Problem
Using the entries below, write out the line with "1. Encoders –", the line with "Step-3: perform or", and every line in between, exactly as each is written.
•••
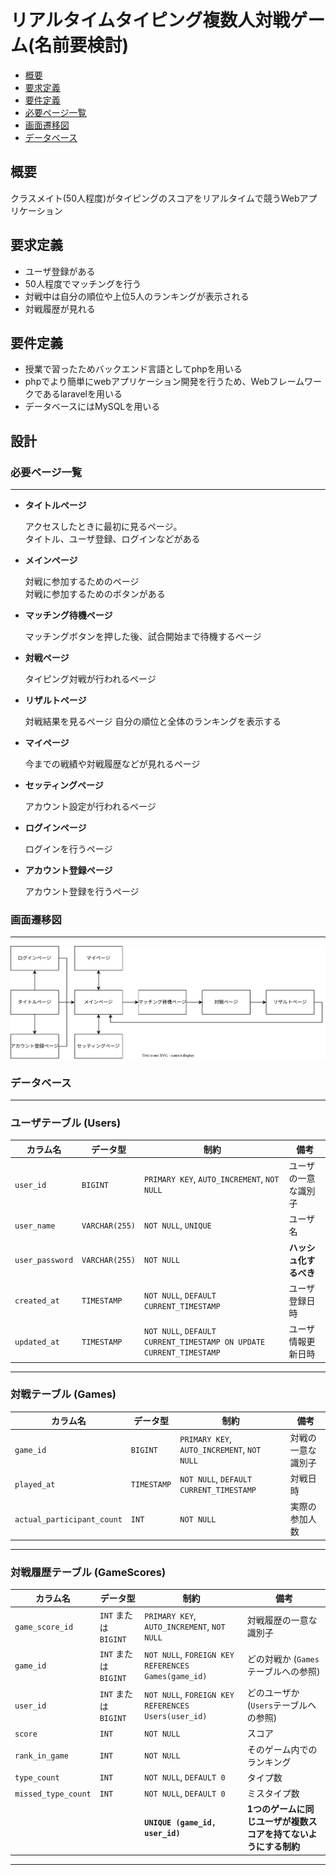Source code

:# リアルタイムタイピング複数人対戦ゲーム(名前要検討)

- [概要](#概要)
- [要求定義](#要求定義)
- [要件定義](#要件定義)
- [必要ページ一覧](#必要ページ一覧)
- [画面遷移図](#画面遷移図)
- [データベース](#データベース)

## 概要
クラスメイト(50人程度)がタイピングのスコアをリアルタイムで競うWebアプリケーション

## 要求定義
- ユーザ登録がある
- 50人程度でマッチングを行う
- 対戦中は自分の順位や上位5人のランキングが表示される
- 対戦履歴が見れる

## 要件定義
- 授業で習ったためバックエンド言語としてphpを用いる
- phpでより簡単にwebアプリケーション開発を行うため、Webフレームワークであるlaravelを用いる
- データベースにはMySQLを用いる

## 設計
### 必要ページ一覧
--- 
- **タイトルページ**
    
    アクセスしたときに最初に見るページ。<br>
    タイトル、ユーザ登録、ログインなどがある

- **メインページ**

    対戦に参加するためのページ<br>
    対戦に参加するためのボタンがある<br>

- **マッチング待機ページ**

    マッチングボタンを押した後、試合開始まで待機するページ

- **対戦ページ**

    タイピング対戦が行われるページ<br>

- **リザルトページ**

    対戦結果を見るページ
    自分の順位と全体のランキングを表示する

- **マイページ**
    
    今までの戦績や対戦履歴などが見れるページ

- **セッティングページ**

    アカウント設定が行われるページ

- **ログインページ**
    
    ログインを行うページ

- **アカウント登録ページ**

    アカウント登録を行うページ


### 画面遷移図
---
![画面遷移図](./assets/画面遷移図.svg)

### データベース
---
### ユーザテーブル (Users)

| カラム名          | データ型          | 制約                                                   | 備考                                               |
| ----------------- | ----------------- | ------------------------------------------------------ | -------------------------------------------------- |
| `user_id`         | `BIGINT` | `PRIMARY KEY`, `AUTO_INCREMENT`, `NOT NULL`            | ユーザの一意な識別子                               |
| `user_name`       | `VARCHAR(255)`    | `NOT NULL`, `UNIQUE`                         | ユーザ名        |
| `user_password`   | `VARCHAR(255)`    | `NOT NULL`                                             | **ハッシュ化するべき**       |
| `created_at`      | `TIMESTAMP`       | `NOT NULL`, `DEFAULT CURRENT_TIMESTAMP`                | ユーザ登録日時                             |
| `updated_at`      | `TIMESTAMP`       | `NOT NULL`, `DEFAULT CURRENT_TIMESTAMP ON UPDATE CURRENT_TIMESTAMP` | ユーザ情報更新日時                         |

---

### 対戦テーブル (Games)

| カラム名                     | データ型          | 制約                                        | 備考                                     |
| ---------------------------- | ----------------- | ------------------------------------------- | ---------------------------------------- |
| `game_id`                    | `BIGINT` | `PRIMARY KEY`, `AUTO_INCREMENT`, `NOT NULL` | 対戦の一意な識別子                         |
| `played_at`                  | `TIMESTAMP`       | `NOT NULL`, `DEFAULT CURRENT_TIMESTAMP`                           | 対戦日時             |
| `actual_participant_count` | `INT`             | `NOT NULL`                                    | 実際の参加人数               |


---

### 対戦履歴テーブル (GameScores)

| カラム名                | データ型          | 制約                                                                 | 備考                                                         |
| ----------------------- | ----------------- | -------------------------------------------------------------------- | ------------------------------------------------------------ |
| `game_score_id`         | `INT` または `BIGINT` | `PRIMARY KEY`, `AUTO_INCREMENT`, `NOT NULL`                          | 対戦履歴の一意な識別子                                       |
| `game_id`               | `INT` または `BIGINT` | `NOT NULL`, `FOREIGN KEY REFERENCES Games(game_id)`                  | どの対戦か (`Games`テーブルへの参照)                         |
| `user_id`               | `INT` または `BIGINT` | `NOT NULL`, `FOREIGN KEY REFERENCES Users(user_id)`                  | どのユーザか (`Users`テーブルへの参照)                       |
| `score`                 | `INT`             | `NOT NULL`                                                           | スコア                                                       |
| `rank_in_game`          | `INT`             | `NOT NULL`                                                           | そのゲーム内でのランキング                                   |
| `type_count`     | `INT`             | `NOT NULL`, `DEFAULT 0`                                              | タイプ数                                                 |
| `missed_type_count`     | `INT`             | `NOT NULL`, `DEFAULT 0`                                              | ミスタイプ数                                                 |
|                         |                   | **`UNIQUE (game_id, user_id)`** | **1つのゲームに同じユーザが複数スコアを持てないようにする制約** |

---
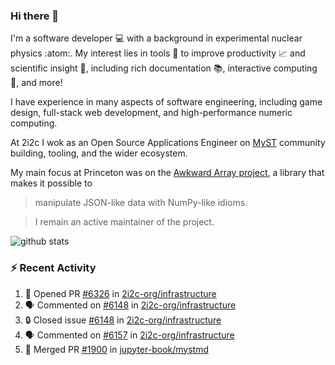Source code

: ### Hi there 👋 

I'm a software developer 💻 with a background in experimental nuclear physics :atom:. My interest lies in tools :wrench: to improve productivity :chart_with_upwards_trend: and scientific insight :telescope:, including rich documentation 📚, interactive computing 🧮, and more! 

I have experience in many aspects of software engineering, including game design, full-stack web development, and high-performance numeric computing. 

At 2i2c I wok as an Open Source Applications Engineer on [MyST](https://github.com/jupyter-book/mystmd) community building, tooling, and the wider ecosystem. 

My main focus at Princeton was on the [Awkward Array project](awkward-array.org/), a library that makes it possible to 
> manipulate JSON-like data with NumPy-like idioms.

> I remain an active maintainer of the project. 

![github stats](https://github-readme-stats.vercel.app/api?username=agoose77&show_icons=true&hide_rank=true&hide_title=true&bg_color=30,e76445,904e95&text_color=efe3ec&icon_color=efe3ec)
<!--
**agoose77/agoose77** is a ✨ _special_ ✨ repository because its `README.md` (this file) appears on your GitHub profile.

Here are some ideas to get you started:

- 🔭 I’m currently working on ...
- 🌱 I’m currently learning ...
- 👯 I’m looking to collaborate on ...
- 🤔 I’m looking for help with ...
- 💬 Ask me about ...
- 📫 How to reach me: ...
- 😄 Pronouns: ...
- ⚡ Fun fact: ...
-->

### :zap: Recent Activity

<!--START_SECTION:activity-->
1. 💪 Opened PR [#6326](https://github.com/2i2c-org/infrastructure/pull/6326) in [2i2c-org/infrastructure](https://github.com/2i2c-org/infrastructure)
2. 🗣 Commented on [#6148](https://github.com/2i2c-org/infrastructure/issues/6148#issuecomment-3032727281) in [2i2c-org/infrastructure](https://github.com/2i2c-org/infrastructure)
3. 🔒 Closed issue [#6148](https://github.com/2i2c-org/infrastructure/issues/6148) in [2i2c-org/infrastructure](https://github.com/2i2c-org/infrastructure)
4. 🗣 Commented on [#6157](https://github.com/2i2c-org/infrastructure/issues/6157#issuecomment-3032321538) in [2i2c-org/infrastructure](https://github.com/2i2c-org/infrastructure)
5. 🎉 Merged PR [#1900](https://github.com/jupyter-book/mystmd/pull/1900) in [jupyter-book/mystmd](https://github.com/jupyter-book/mystmd)
<!--END_SECTION:activity-->
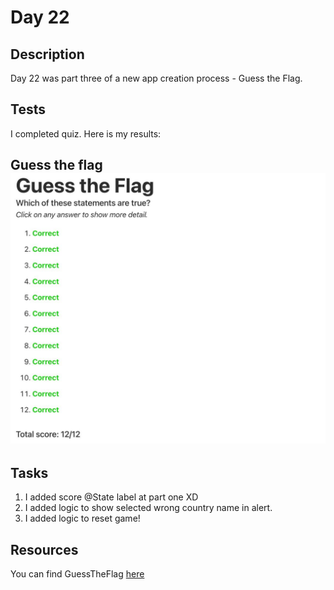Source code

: # Day 22

## Description

Day 22 was part three of a new app creation process - Guess the Flag.

## Tests

I completed quiz.
Here is my results:

**Guess the flag**
![Guess the flag tests result](/Resources/Day_22/Results/Guess_the_flag.jpg)
------

## Tasks

1. I added score @State label at part one XD
2. I added logic to show selected wrong country name in alert.
3. I added logic to reset game!

## Resources

You can find GuessTheFlag [here](/Sources/GuessTheFlag/)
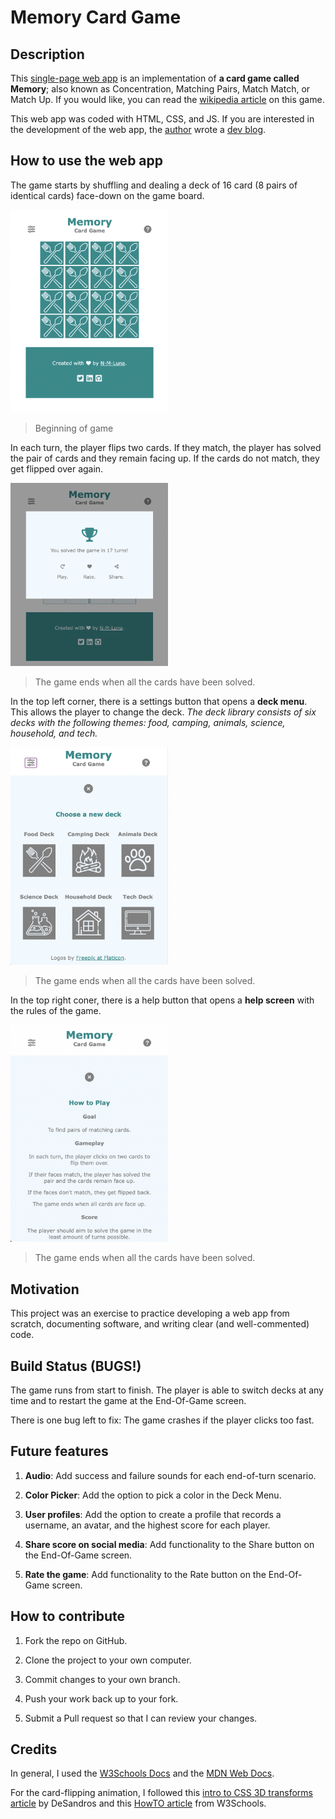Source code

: # Memory Card Game

## Description

This [single-page web app](https://n-m-luna.github.io/memory-card-game/) is an implementation of **a card game called Memory**; also known as Concentration, Matching Pairs, Match Match, or Match Up. If you would like, you can read the [wikipedia article](https://en.wikipedia.org/wiki/Concentration_(card_game)) on this game.

This web app was coded with HTML, CSS, and JS. If you are interested in the development of the web app, the [author](https://github.com/N-M-Luna) wrote a [dev blog](https://n-m-luna.github.io/note-to-self).

## How to use the web app

The game starts by shuffling and dealing a deck of 16 card (8 pairs of identical cards) face-down on the game board.

<img src="img/screenshot1.png" alt="screenshot" title="Screenshot of the beginning of the game" width="50%" /> 

> Beginning of game

In each turn, the player flips two cards. If they match, the player has solved the pair of cards and they remain facing up. If the cards do not match, they get flipped over again.

<img src="img/screenshot5.png" alt="screenshot" width="50%">

> The game ends when all the cards have been solved.

In the top left corner, there is a settings button that opens a **deck menu**. This allows the player to change the deck. *The deck library consists of six decks with the following themes: food, camping, animals, science, household, and tech.*

<img src="img/screenshot9.png" alt="screenshot" width="50%">

> The game ends when all the cards have been solved.

In the top right coner, there is a help button that opens a **help screen** with the rules of the game.

<img src="img/screenshot10.png" alt="screenshot" width="50%">

> The game ends when all the cards have been solved.

## Motivation

This project was an exercise to practice developing a web app from scratch, documenting software, and writing clear (and well-commented) code.

## Build Status (BUGS!)

The game runs from start to finish. The player is able to switch decks at any time and to restart the game at the End-Of-Game screen.

There is one bug left to fix: The game crashes if the player clicks too fast.

## Future features

1. **Audio**: Add success and failure sounds for each end-of-turn scenario.

2. **Color Picker**: Add the option to pick a color in the Deck Menu.

3. **User profiles**: Add the option to create a profile that records a username, an avatar, and the highest score for each player.

4. **Share score on social media**:  Add functionality to the Share button on the End-Of-Game screen.

5. **Rate the game**: Add functionality to the Rate button on the End-Of-Game screen.


## How to contribute

1. Fork the repo on GitHub.

2. Clone the project to your own computer.

3. Commit changes to your own branch.

4. Push your work back up to your fork.

5. Submit a Pull request so that I can review your changes.

## Credits

In general, I used the [W3Schools Docs](https://www.w3schools.com/) and the [MDN Web Docs](https://developer.mozilla.org/en-US/).

For the card-flipping animation, I followed this [intro to CSS 3D transforms article](https://3dtransforms.desandro.com/) by DeSandros and this [HowTO article](https://www.w3schools.com/howto/howto_css_flip_card.asp) from W3Schools.
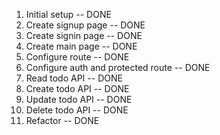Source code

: 1. Initial setup -- DONE
2. Create signup page -- DONE
3. Create signin page -- DONE
4. Create main page -- DONE
5. Configure route -- DONE
6. Configure auth and protected route -- DONE
7. Read todo API -- DONE
8. Create todo API -- DONE
9. Update todo API -- DONE
10. Delete todo API -- DONE
11. Refactor -- DONE
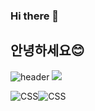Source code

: ### Hi there 👋
## 안녕하세요😊
![header](https://capsule-render.vercel.app/api?type=soft&color=auto&height=300&section=header&text=LearingDevops&fontSize=90)
<img src="https://img.shields.io/badge/%EC%95%88%EB%85%95%ED%95%98%EC%84%B8%EC%9A%94-%EC%9D%B4%EC%A4%80%ED%98%B8%EC%9E%85%EB%8B%88%EB%8B%A4-blue"/>

![CSS](https://img.shields.io/badge/CSS-skyblue)![CSS](https://img.shields.io/badge/HTML-red)
<!--
**Heyjune3/Heyjune3** is a ✨ _special_ ✨ repository because its `README.md` (this file) appears on your GitHub profile.

Here are some ideas to get you started:

- 🔭 I’m currently working on ...
- 🌱 I’m currently learning ...
- 👯 I’m looking to collaborate on ...
- 🤔 I’m looking for help with ...
- 💬 Ask me about ...
- 📫 How to reach me: ...
- 😄 Pronouns: ...
- ⚡ Fun fact: ...
-->
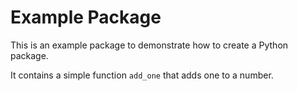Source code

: # Example Package

This is an example package to demonstrate how to create a Python package.

It contains a simple function  `add_one`  that adds one to a number.
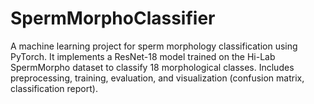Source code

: # SpermMorphoClassifier
A machine learning project for sperm morphology classification using PyTorch. It implements a ResNet-18 model trained on the Hi-Lab SpermMorpho dataset to classify 18 morphological classes. Includes preprocessing, training, evaluation, and visualization (confusion matrix, classification report).
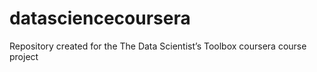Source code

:datasciencecoursera
===================

Repository created for the The Data Scientist’s Toolbox coursera course project
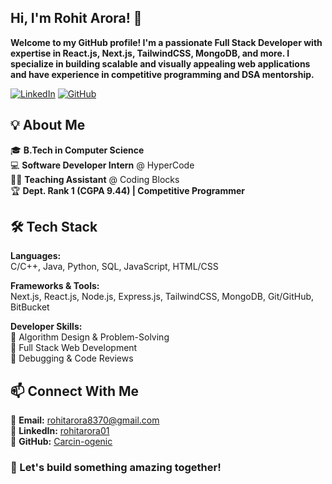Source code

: ## Hi, I'm Rohit Arora! 🚀
**Welcome to my GitHub profile! I'm a passionate Full Stack Developer with expertise in React.js, Next.js, TailwindCSS, MongoDB, and more. I specialize in building scalable and visually appealing web applications and have experience in competitive programming and DSA mentorship.**

[![LinkedIn](https://img.shields.io/badge/LinkedIn-rohitarora01-blue?logo=linkedin)](https://www.linkedin.com/in/rohitarora01/)
[![GitHub](https://img.shields.io/badge/GitHub-Carcin--ogenic-black?logo=github)](https://github.com/Carcin-ogenic/)

## 💡 About Me

🎓 **B.Tech in Computer Science**  
💻 **Software Developer Intern** @ HyperCode  
👨‍🏫 **Teaching Assistant** @ Coding Blocks  
🏆 **Dept. Rank 1 (CGPA 9.44) | Competitive Programmer** 

## 🛠️ Tech Stack

**Languages:**  
C/C++, Java, Python, SQL, JavaScript, HTML/CSS  

**Frameworks & Tools:**  
Next.js, React.js, Node.js, Express.js, TailwindCSS, MongoDB, Git/GitHub, BitBucket  

**Developer Skills:**  
🔹 Algorithm Design & Problem-Solving  
🔹 Full Stack Web Development  
🔹 Debugging & Code Reviews  

## 📫 Connect With Me

📩 **Email:** rohitarora8370@gmail.com  
💼 **LinkedIn:** [rohitarora01](https://www.linkedin.com/in/rohitarora01/)  
🔗 **GitHub:** [Carcin-ogenic](https://github.com/Carcin-ogenic/)  

### 🚀 Let's build something amazing together!  
<!--
**Carcin-ogenic/Carcin-ogenic** is a ✨ _special_ ✨ repository because its `README.md` (this file) appears on your GitHub profile.

Here are some ideas to get you started:

- 🔭 I’m currently working on ...
- 🌱 I’m currently learning ...
- 👯 I’m looking to collaborate on ...
- 🤔 I’m looking for help with ...
- 💬 Ask me about ...
- 📫 How to reach me: ...
- 😄 Pronouns: ...
- ⚡ Fun fact: ...
-->
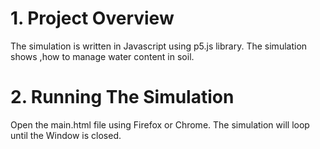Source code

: 
# 1. Project Overview
   The simulation is written in Javascript using p5.js library.
   The simulation shows ,how to manage water content in soil.

# 2. Running The Simulation
   Open the main.html file using Firefox or Chrome.
   The simulation will loop until the Window is closed.
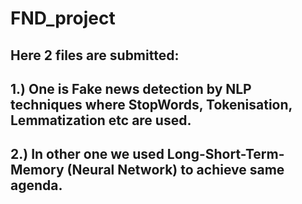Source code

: # FND_project
## Here 2 files are submitted: 
## 1.) One is Fake news detection by NLP techniques where StopWords, Tokenisation, Lemmatization etc are used.
## 2.) In other one we used Long-Short-Term-Memory (Neural Network) to achieve same agenda.
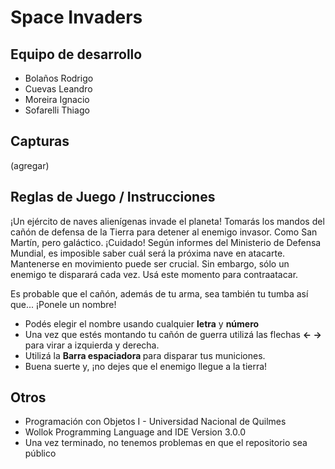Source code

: # Space Invaders

## Equipo de desarrollo

- Bolaños Rodrigo
- Cuevas Leandro
- Moreira Ignacio
- Sofarelli Thiago

## Capturas

(agregar)

## Reglas de Juego / Instrucciones

¡Un ejército de naves alienígenas invade el planeta! Tomarás los mandos del cañón de defensa de la Tierra para detener al enemigo invasor. Como San Martín, pero galáctico.
¡Cuidado! Según informes del Ministerio de Defensa Mundial, es imposible saber cuál será la próxima nave en atacarte. Mantenerse en movimiento puede ser crucial.
Sin embargo, sólo un enemigo te disparará cada vez. Usá este momento para contraatacar.

Es probable que el cañón, además de tu arma, sea también tu tumba así que... ¡Ponele un nombre!
- Podés elegir el nombre usando cualquier <b>letra</b> y <b>número</b>
- Una vez que estés montando tu cañón de guerra utilizá las flechas <b>← →</b> para virar a izquierda y derecha.
- Utilizá la <b>Barra espaciadora </b> para disparar tus municiones.
- Buena suerte y, ¡no dejes que el enemigo llegue a la tierra!



## Otros

- Programación con Objetos I - Universidad Nacional de Quilmes
- Wollok Programming Language and IDE Version 3.0.0
- Una vez terminado, no tenemos problemas en que el repositorio sea público
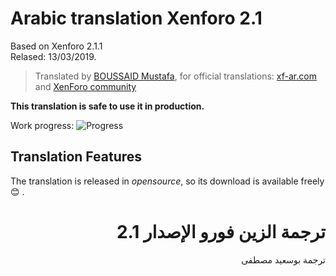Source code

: # Arabic translation Xenforo 2.1

Based on Xenforo 2.1.1<br />
Relased: 13/03/2019.

>Translated by [BOUSSAID Mustafa](https://github.com/boussaid), for official translations: [xf-ar.com](https://xenforo-ar.com/community/resources/1/) and [XenForo community](https://xenforo.com/community/resources/xenforo-2-x-arabic-translation.5630/)

**This translation is safe to use it in production.**

Work progress: ![Progress](http://progressed.io/bar/96)

## Translation Features
The translation is released in *opensource*, so its download is available freely :blush: .

# <div dir="rtl">ترجمة الزين فورو الإصدار 2.1</div>

<div dir="rtl">ترجمة بوسعيد مصطفى</div>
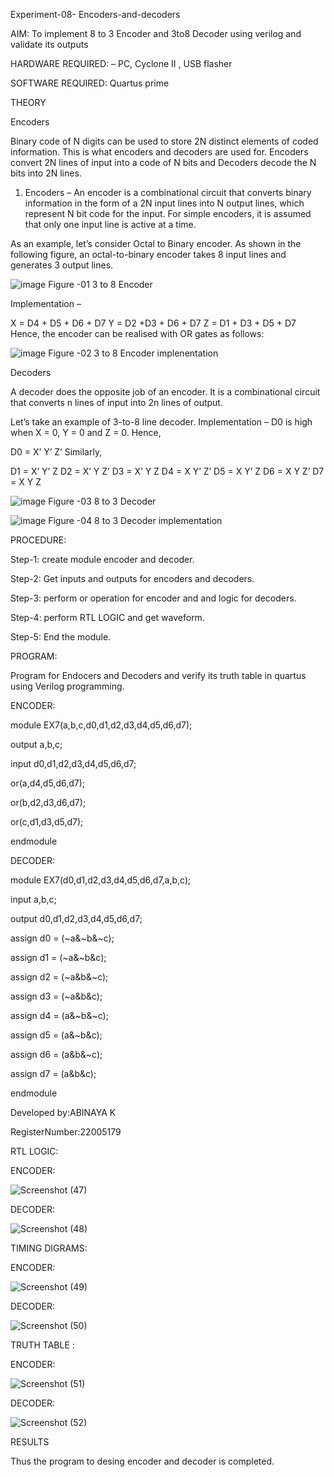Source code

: Experiment-08- Encoders-and-decoders

AIM: To implement 8 to 3 Encoder and  3to8 Decoder using verilog and validate its outputs

HARDWARE REQUIRED:  – PC, Cyclone II , USB flasher

SOFTWARE REQUIRED:   Quartus prime

THEORY 

Encoders

Binary code of N digits can be used to store 2N distinct elements of coded information. This is what encoders and decoders are used for. Encoders convert 2N lines of input into a code of N bits and Decoders decode the N bits into 2N lines.

1. Encoders –
An encoder is a combinational circuit that converts binary information in the form of a 2N input lines into N output lines, which represent N bit code for the input. For simple encoders, it is assumed that only one input line is active at a time.

As an example, let’s consider Octal to Binary encoder. As shown in the following figure, an octal-to-binary encoder takes 8 input lines and generates 3 output lines.

![image](https://user-images.githubusercontent.com/36288975/171543588-bc0746df-a173-4b35-989e-5fb7d385fe8a.png)
Figure -01 3 to 8 Encoder 


Implementation –

X = D4 + D5 + D6 + D7
Y = D2 +D3 + D6 + D7
Z = D1 + D3 + D5 + D7 
Hence, the encoder can be realised with OR gates as follows:


![image](https://user-images.githubusercontent.com/36288975/171543740-68403b82-aa93-4c98-9343-f32b14885a2e.png)
 Figure -02 3 to 8 Encoder implenentation 

 Decoders
 
A decoder does the opposite job of an encoder. It is a combinational circuit that converts n lines of input into 2n lines of output.

Let’s take an example of 3-to-8 line decoder.
Implementation –
D0 is high when X = 0, Y = 0 and Z = 0. Hence,

D0 = X’ Y’ Z’ 
Similarly,

D1 = X’ Y’ Z
D2 = X’ Y Z’
D3 = X’ Y Z
D4 = X Y’ Z’
D5 = X Y’ Z
D6 = X Y Z’
D7 = X Y Z 


![image](https://user-images.githubusercontent.com/36288975/171543978-ee2d0671-2846-40a1-8705-507fd6287a49.png)
 Figure -03 8 to 3 Decoder 



![image](https://user-images.githubusercontent.com/36288975/171543866-5a6eace6-8683-49d7-9c4f-a7cb30ec3035.png)
 Figure -04 8 to 3 Decoder implementation
 
PROCEDURE:


Step-1: create module encoder and decoder.

Step-2: Get inputs and outputs for encoders and decoders.

Step-3: perform or operation for encoder and and logic for decoders.

Step-4: perform RTL LOGIC and get waveform.

Step-5: End the module.



PROGRAM:

Program for Endocers and Decoders  and verify its truth table in quartus using Verilog programming.

ENCODER:

module EX7(a,b,c,d0,d1,d2,d3,d4,d5,d6,d7);

output a,b,c;

input d0,d1,d2,d3,d4,d5,d6,d7;

or(a,d4,d5,d6,d7);

or(b,d2,d3,d6,d7);

or(c,d1,d3,d5,d7);

endmodule

DECODER:


module EX7(d0,d1,d2,d3,d4,d5,d6,d7,a,b,c);

input a,b,c;

output d0,d1,d2,d3,d4,d5,d6,d7;

assign d0 = (~a&~b&~c);

assign d1 = (~a&~b&c);

assign d2 = (~a&b&~c);

assign d3 = (~a&b&c);

assign d4 = (a&~b&~c);

assign d5 = (a&~b&c);

assign d6 = (a&b&~c);

assign d7 = (a&b&c);

endmodule






Developed by:ABINAYA K

RegisterNumber:22005179  







RTL LOGIC:  

ENCODER:


![Screenshot (47)](https://user-images.githubusercontent.com/121557762/214567984-1b36c761-fb9c-499d-818c-c60c8a8f6f35.png)


DECODER:


![Screenshot (48)](https://user-images.githubusercontent.com/121557762/214568077-cafdef22-f495-43ff-a5df-dbe9dca4e1d8.png)



TIMING DIGRAMS:  

ENCODER:



![Screenshot (49)](https://user-images.githubusercontent.com/121557762/214568213-7a2167c1-95e4-4f66-b626-7f37c2c8ddd6.png)


DECODER:



![Screenshot (50)](https://user-images.githubusercontent.com/121557762/214568282-257928bc-633b-4df8-ba9d-814948f65298.png)


TRUTH TABLE :


ENCODER:

![Screenshot (51)](https://user-images.githubusercontent.com/121557762/214568338-b2310495-0e14-4488-867e-8f93e7951981.png)


DECODER:


![Screenshot (52)](https://user-images.githubusercontent.com/121557762/214568376-beb4992b-1237-469e-9764-39390db8d86a.png)


 RESULTS 

Thus the program to desing encoder and decoder is completed.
•••
Exercise result
1. Encoders –
An encoder is a combinational circuit that converts binary information in the form of a 2N input lines into N output lines, which represent N bit code for the input. For simple encoders, it is assumed that only one input line is active at a time.

As an example, let’s consider Octal to Binary encoder. As shown in the following figure, an octal-to-binary encoder takes 8 input lines and generates 3 output lines.

![image](https://user-images.githubusercontent.com/36288975/171543588-bc0746df-a173-4b35-989e-5fb7d385fe8a.png)
Figure -01 3 to 8 Encoder 


Implementation –

X = D4 + D5 + D6 + D7
Y = D2 +D3 + D6 + D7
Z = D1 + D3 + D5 + D7 
Hence, the encoder can be realised with OR gates as follows:


![image](https://user-images.githubusercontent.com/36288975/171543740-68403b82-aa93-4c98-9343-f32b14885a2e.png)
 Figure -02 3 to 8 Encoder implenentation 

 Decoders
 
A decoder does the opposite job of an encoder. It is a combinational circuit that converts n lines of input into 2n lines of output.

Let’s take an example of 3-to-8 line decoder.
Implementation –
D0 is high when X = 0, Y = 0 and Z = 0. Hence,

D0 = X’ Y’ Z’ 
Similarly,

D1 = X’ Y’ Z
D2 = X’ Y Z’
D3 = X’ Y Z
D4 = X Y’ Z’
D5 = X Y’ Z
D6 = X Y Z’
D7 = X Y Z 


![image](https://user-images.githubusercontent.com/36288975/171543978-ee2d0671-2846-40a1-8705-507fd6287a49.png)
 Figure -03 8 to 3 Decoder 



![image](https://user-images.githubusercontent.com/36288975/171543866-5a6eace6-8683-49d7-9c4f-a7cb30ec3035.png)
 Figure -04 8 to 3 Decoder implementation
 
PROCEDURE:


Step-1: create module encoder and decoder.

Step-2: Get inputs and outputs for encoders and decoders.

Step-3: perform or operation for encoder and and logic for decoders.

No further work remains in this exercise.